On October 26, 2017, ABC announced a straight-to-series order for The Rookie, starring Castle star Nathan Fillion, and written by Castle executive producer and co-showrunner Alexi Hawley. Fillion and Hawley serve as executive producers, along with Mark Gordon, Nicholas Pepper, Michelle Chapman, and Jon Steinberg. The series is produced by ABC Studios and the Mark Gordon Company, and premiered on October 16, 2018. On November 5, 2018, The Rookie was picked up for full season of 20 episodes. On May 10, 2019, ABC renewed the series for a second season which premiered on September 29, 2019. On October 28, 2019, the series received a full season order of 20 episodes for the second season.

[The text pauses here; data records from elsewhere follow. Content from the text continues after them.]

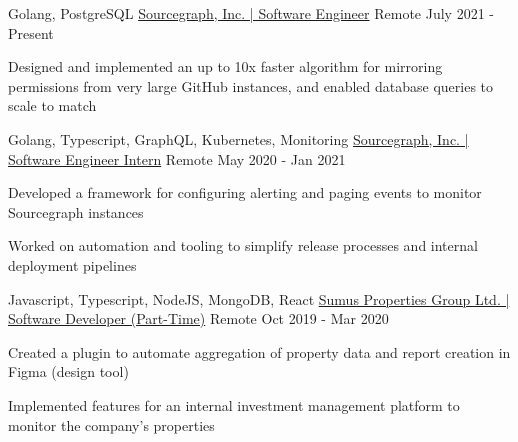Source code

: 

\begin{cventries}

  \cventry
    {Golang, PostgreSQL} %
    {\href{https://bobheadxi.dev/experience/sourcegraph}{Sourcegraph, Inc. | Software Engineer}} %
    {Remote} %
    {July 2021 - Present} %
    {
        \begin{cvitems}
          \item {Designed and implemented an up to 10x faster algorithm for mirroring permissions from very large GitHub instances, and enabled database queries to scale to match}
        \end{cvitems}
    }

  \cventry
    {Golang, Typescript, GraphQL, Kubernetes, Monitoring} %
    {\href{https://bobheadxi.dev/experience/sourcegraph-intern}{Sourcegraph, Inc. | Software Engineer Intern}} %
    {Remote} %
    {May 2020 - Jan 2021} %
    {
      \begin{cvitems} %
        \item {Developed a framework for configuring alerting and paging events to monitor Sourcegraph instances}
        \item {Worked on automation and tooling to simplify release processes and internal deployment pipelines}
      \end{cvitems}
    }

  \cventry
    {Javascript, Typescript, NodeJS, MongoDB, React} %
    {\href{https://bobheadxi.dev/experience/sumus}{Sumus Properties Group Ltd. | Software Developer (Part-Time)}} %
    {Remote} %
    {Oct 2019 - Mar 2020} %
    {
      \begin{cvitems} %
        \item {Created a plugin to automate aggregation of property data and report creation in Figma (design tool)}
        \item {Implemented features for an internal investment management platform to monitor the company's properties}
      \end{cvitems}
    }


\end{cventries}

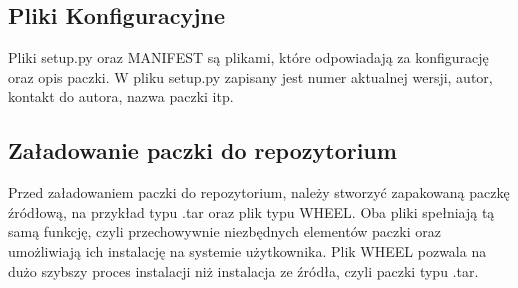 \subsection{Pliki Konfiguracyjne}
\quad Pliki setup.py oraz MANIFEST są plikami, które odpowiadają za konfigurację oraz opis paczki. W pliku setup.py zapisany jest numer aktualnej wersji, autor, kontakt do autora, nazwa paczki itp. 

\quad 


\subsection{Załadowanie paczki do repozytorium}

\quad Przed załadowaniem paczki do repozytorium, należy stworzyć zapakowaną paczkę źródłową, na przykład typu .tar oraz plik typu WHEEL. Oba pliki spełniają tą samą funkcję, czyli przechowywnie niezbędnych elementów paczki oraz umożliwiają ich instalację na systemie użytkownika. Plik WHEEL pozwala na dużo szybszy proces instalacji niż instalacja ze źródła, czyli paczki typu .tar. 
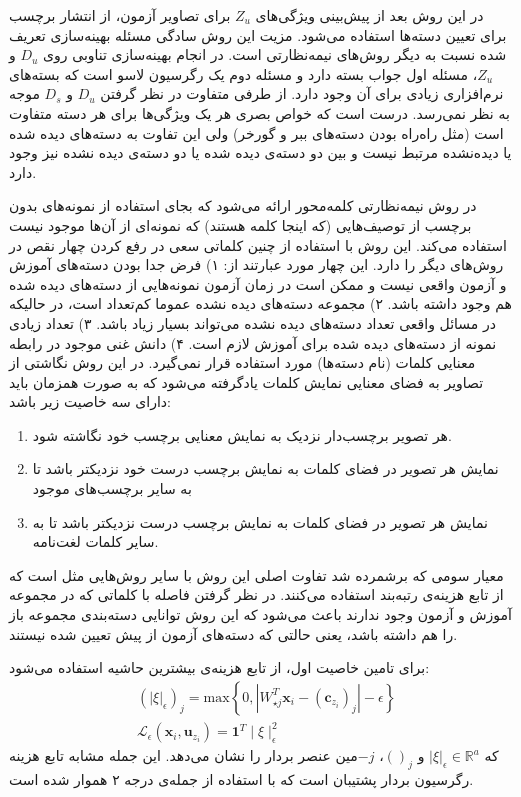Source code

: در این روش بعد از پیش‌بینی ویژگی‌های $Z_u$ برای تصاویر آزمون، از انتشار برچسب برای تعیین دسته‌ها استفاده می‌شود. مزیت این روش سادگی مسئله بهینه‌سازی تعریف شده نسبت به دیگر روش‌های نیمه‌نظارتی است. در انجام بهینه‌سازی تناوبی روی $D_u$ و $Z_u$، مسئله اول جواب بسته دارد و مسئله دوم یک رگرسیون لاسو است که بسته‌های نرم‌افزاری زیادی برای آن وجود دارد. از طرفی متفاوت در نظر گرفتن $D_u$ و $D_s$ موجه به نظر نمی‌رسد. درست است که خواص بصری هر یک ویژگی‌ها برای هر دسته متفاوت است (مثل راه‌راه  بودن دسته‌های ببر و گورخر) ولی این تفاوت به دسته‌های دیده شده یا دیده‌نشده مرتبط نیست و بین دو دسته‌ی دیده شده یا دو دسته‌ی دیده نشده نیز وجود دارد.

در \cite{Fu2016} روش نیمه‌نظارتی کلمه‌محور   ارائه می‌شود که بجای استفاده از نمونه‌های بدون برچسب از توصیف‌هایی (که اینجا کلمه هستند) که نمونه‌ای از آن‌ها موجود نیست استفاده می‌کند. این روش با استفاده از چنین کلماتی سعی در رفع کردن چهار نقص در روش‌های دیگر را دارد. این چهار مورد عبارتند از: ۱) فرض جدا بودن دسته‌های آموزش و آزمون واقعی نیست و ممکن است در زمان آزمون نمونه‌هایی از دسته‌های دیده شده هم وجود داشته باشد. ۲) مجموعه دسته‌های دیده نشده عموما کم‌تعداد است، در حالیکه در مسائل واقعی تعداد دسته‌های دیده نشده می‌تواند بسیار زیاد باشد. ۳) تعداد زیادی نمونه از دسته‌های دیده شده برای آموزش لازم است. ۴) دانش غنی موجود در رابطه معنایی کلمات (نام دسته‌ها) مورد استفاده قرار نمی‌گیرد. 
در این روش نگاشتی از تصاویر به فضای معنایی نمایش کلمات یادگرفته می‌شود که به صورت همزمان باید دارای سه خاصیت زیر باشد:
\begin{enumerate}
\item هر تصویر برچسب‌دار نزدیک به نمایش معنایی برچسب خود نگاشته شود.
\item 
نمایش هر تصویر در فضای کلمات به نمایش برچسب درست خود نزدیکتر باشد تا به سایر برچسب‌های موجود
\item 
نمایش هر تصویر در فضای کلمات به نمایش برچسب درست نزدیکتر باشد تا به سایر کلمات لغت‌نامه.
\end{enumerate}
معیار سومی که برشمرده شد تفاوت اصلی این روش با سایر روش‌هایی مثل
\cite{devise}
است که از تابع هزینه‌ی رتبه‌بند استفاده می‌کنند. در نظر گرفتن فاصله با کلماتی که در مجموعه آموزش و آزمون وجود ندارند باعث می‌شود که این روش توانایی دسته‌بندی مجموعه باز 
 را هم داشته باشد، یعنی حالتی که دسته‌های آزمون از پیش تعیین شده نیستند.
  
 برای تامین خاصیت اول، از تابع هزینه‌ی بیشترین حاشیه استفاده می‌شود:
\begin{align}
\label{eq:svr}
&\left(|\xi|_{\epsilon}\right)_{j} =\mathrm{max}\left\{ 0,|W_{\star j}^{T}\mathbf{x}_{i}-\left(\mathbf{\mathbf{c}}_{z_{i}}\right)_{j}|-\epsilon\right\} \\
&\mathcal{L}_{\epsilon}\left(\mathbf{x}_{i},\mathbf{u}_{z_{i}}\right) =\mathbf{1}^{T}\mid\xi\mid_{\epsilon}^{2} 
\end{align}
که
 $|\xi|_{\epsilon}\in\mathbb{R}^{a}$
و 
$()_j$،
$-j$مین 
عنصر بردار را نشان می‌دهد. این جمله  مشابه تابع هزینه رگرسیون بردار پشتیبان 
  است که با استفاده از جمله‌ی درجه ۲ هموار شده است.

On May 21, 2020, ABC renewed the series for a third season which premiered on January 3, 2021. On May 14, 2021, ABC renewed the series for a fourth season, which premiered on September 26, 2021. On March 30, 2022, ABC renewed the series for a fifth season which premiered on September 25, 2022. On April 17, 2023, ABC renewed the series for a sixth season which premiered on February 20, 2024. On February 17, 2024, executive producer and showrunner Alexi Hawley confirmed in an interview with TVLine that the sixth season would contain ten episodes. On April 15, 2024, ABC renewed the series for a seventh season, which premiered on January 7, 2025. On April 3, 2025, ABC renewed the series for an eighth season, which premiered on January 6, 2026. On April 13, 2026, ABC renewed the series for a ninth season.

===Casting===
With the series order in October 2017, Fillion was cast as John Nolan. On February 7, 2018, Afton Williamson and Eric Winter were cast as Talia Bishop and Tim Bradford, respectively. They were shortly followed by Melissa O'Neil as Lucy Chen, Richard T. Jones as Sergeant Wade Grey, Titus Makin Jr. as Jackson West, Alyssa Diaz as Angela Lopez, and Mercedes Mason as Captain Zoe Andersen.

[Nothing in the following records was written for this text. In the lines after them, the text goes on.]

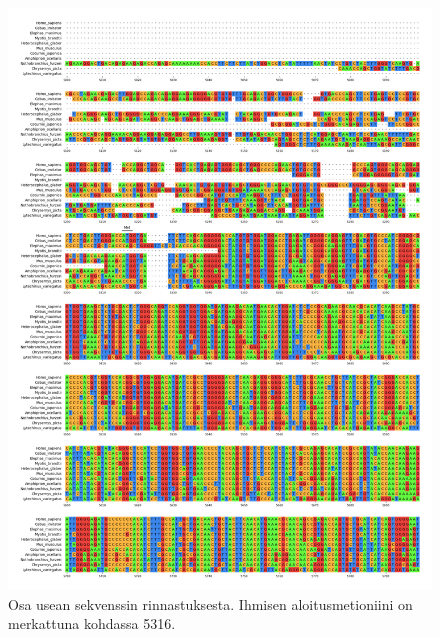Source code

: \documentclass[a4paper,11pt,notitlepage]{article}
\begin{document}
\begin{appendices}
\pagebreak
\begin{figure}[!h]
	\centering
	\includegraphics[width=\textwidth]{msa.png}
	\caption{Osa usean sekvenssin rinnastuksesta. Ihmisen aloitusmetioniini on merkattuna kohdassa 5316.} \label{msa}
\end{figure}

\end{appendices}
\end{document}
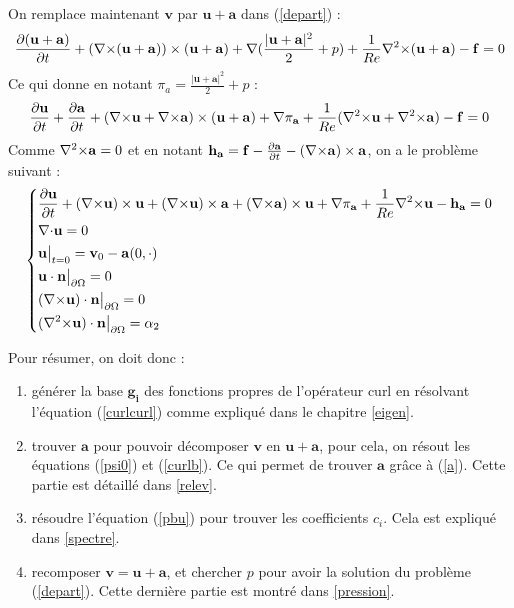 On remplace maintenant $\mathbf{v}$ par $\mathbf{u}+\mathbf{a}$ dans (\ref{depart}) :
\[
\frac{\partial(\mathbf{u}+\mathbf{a})}{\partial t}+({\nabla\times}(\mathbf{u}+\mathbf{a}))\times(\mathbf{u}+\mathbf{a}) + {\nabla} (\frac{|\mathbf{u}+\mathbf{a}|^2}{2}+p) + \frac{1}{Re}{\nabla^2\times}(\mathbf{u}+\mathbf{a}) - \mathbf{f} = 0
\]
Ce qui donne en notant $\pi_a=\frac{|\mathbf{u}+\mathbf{a}|^2}{2}+p$ :
\[
\frac{\partial \mathbf{u}}{\partial t}+\frac{\partial \mathbf{a}}{\partial t} + ({\nabla\times} \mathbf{u}+{\nabla\times} \mathbf{a})\times(\mathbf{u}+\mathbf{a}) + {\nabla}\pi_{\mathbf{a}} + \frac{1}{Re}({\nabla^2\times} \mathbf{u}+{\nabla^2\times} \mathbf{a}) - \mathbf{f} = 0
\]
Comme ${\nabla^2\times} \mathbf{a} = 0$ et en notant $\mathbf{h_a}=\mathbf{f}-\frac{\partial \mathbf{a}}{\partial t} - ({\nabla\times} \mathbf{a})\times \mathbf{a}$, on a le problème suivant :
\begin{equation}
\label{pbu}
\left\{
\begin{aligned}
&\frac{\partial \mathbf{u}}{\partial t} + ({\nabla\times} \mathbf{u})\times \mathbf{u} + ({\nabla\times} \mathbf{u})\times \mathbf{a} +({\nabla\times} \mathbf{a})\times \mathbf{u} + {\nabla} \pi_{\mathbf{a}} +\frac{1}{Re}{\nabla^2\times}  \mathbf{u} - \mathbf{h_a} = 0\\
&{\nabla\cdot} \mathbf{u} = 0\\
&\mathbf{u}\big\rvert_{t=0} = \mathbf{v}_0 - \mathbf{a}(0,\cdot)\\
&\mathbf{u}\cdot \mathbf{n}{\big\rvert_{\partial\Omega}} = 0\\
&({\nabla\times} \mathbf{u})\cdot \mathbf{n}{\big\rvert_{\partial\Omega}} = 0\\
&({\nabla^2\times}  \mathbf{u})\cdot \mathbf{n}{\big\rvert_{\partial\Omega}} = \alpha_2
\end{aligned}
\right.
\end{equation}

Pour résumer, on doit donc :
\begin{enumerate}
\item générer la base $\mathbf{g_i}$ des fonctions propres de l'opérateur curl en résolvant l'équation (\ref{curlcurl}) comme expliqué dans le chapitre \ref{eigen}.
\item trouver $\mathbf{a}$ pour pouvoir décomposer $\mathbf{v}$ en $\mathbf{u}+\mathbf{a}$, pour cela, on résout les équations (\ref{psi0}) et (\ref{curlb}). Ce qui permet de trouver $\mathbf{a}$ grâce à (\ref{a}). Cette partie est détaillé dans \ref{relev}.
\item résoudre l'équation (\ref{pbu}) pour trouver les coefficients $c_i$. Cela est expliqué dans \ref{spectre}.
\item recomposer $\mathbf{v}=\mathbf{u}+\mathbf{a}$, et chercher $p$ pour avoir la solution du problème (\ref{depart}). Cette dernière partie est montré dans \ref{pression}.
\end{enumerate}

On August 4, 2019, it was announced that Williamson would not be returning for the second season due to the alleged racial discrimination, sexual harassment, and sexual assault she suffered during the first season. On October 2, 2019, Mekia Cox joined the cast as a new series regular, Nyla Harper, for the second season.

On September 27, 2021, it was announced that Makin Jr. would not be returning to the show due to his personal conviction that the show's portrayal of a Black police officer did not adequately address the realities of police brutality and racial injustice, particularly in the wake of the George Floyd and Breonna Taylor killings. On November 1, 2021, Jenna Dewan was upped to regular for season 4. On July 21, 2022, Tru Valentino joined the main cast for season 5. On August 8, 2024, it was confirmed he would exit the series before season 7 due to creative reasons.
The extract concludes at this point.